Starting with the first line of the data below, copy each line up to and including the one containing "For this task". Pictures stay out.
Exercise data: Begin
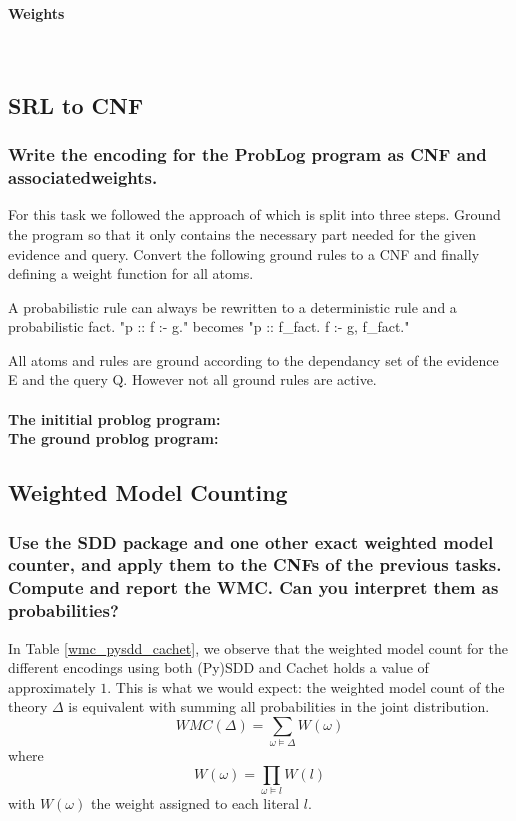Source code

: \documentclass{article}
\begin{document}
\paragraph{Weights}\mbox{}\\



\subsection{SRL to CNF}
\subsubsection{Write the encoding for the ProbLog program as CNF and associatedweights.}
For this task we followed the approach of \cite{Fierens} which is split into three steps. Ground the program so that it only contains the necessary part needed for the given evidence and query. Convert the following ground rules to a CNF and finally defining a weight function for all atoms.

A probabilistic rule can always be rewritten to a deterministic rule and a probabilistic fact. "p :: f :- g." becomes "p :: f\_fact. f :- g, f\_fact."

All atoms and rules are ground according to the dependancy set of the evidence E and the query Q. However not all ground rules are active.
\\\\
\textbf{The inititial problog program:}
\\

\textbf{The ground problog program:}
\\

\subsection{Weighted Model Counting}

\subsubsection{Use the SDD package and one other exact weighted model counter, and apply them to the CNFs of the previous tasks. Compute and report the WMC. Can you interpret them as probabilities?}
In Table \ref{wmc_pysdd_cachet}, we observe that the weighted model count for the different encodings using both (Py)SDD and Cachet holds a value of approximately $1$. This is what we would expect: the weighted model count of the theory $\Delta$ is equivalent with summing all probabilities in the joint distribution.
$$WMC(\Delta) = \sum_{\omega \models \Delta} W(\omega)$$
where
$$W(\omega) = \prod_{\omega \models l}W(l)$$
with $W(\omega)$ the weight assigned to each literal $l$.\cite{chavira}
\end{document}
Exercise data: End
● **Solution to this problem**
Source code

: \documentclass{article}
\begin{document}
\paragraph{Weights}\mbox{}\\



\subsection{SRL to CNF}
\subsubsection{Write the encoding for the ProbLog program as CNF and associatedweights.}
For this task we followed the approach of \cite{Fierens} which is split into three steps. Ground the program so that it only contains the necessary part needed for the given evidence and query. Convert the following ground rules to a CNF and finally defining a weight function for all atoms.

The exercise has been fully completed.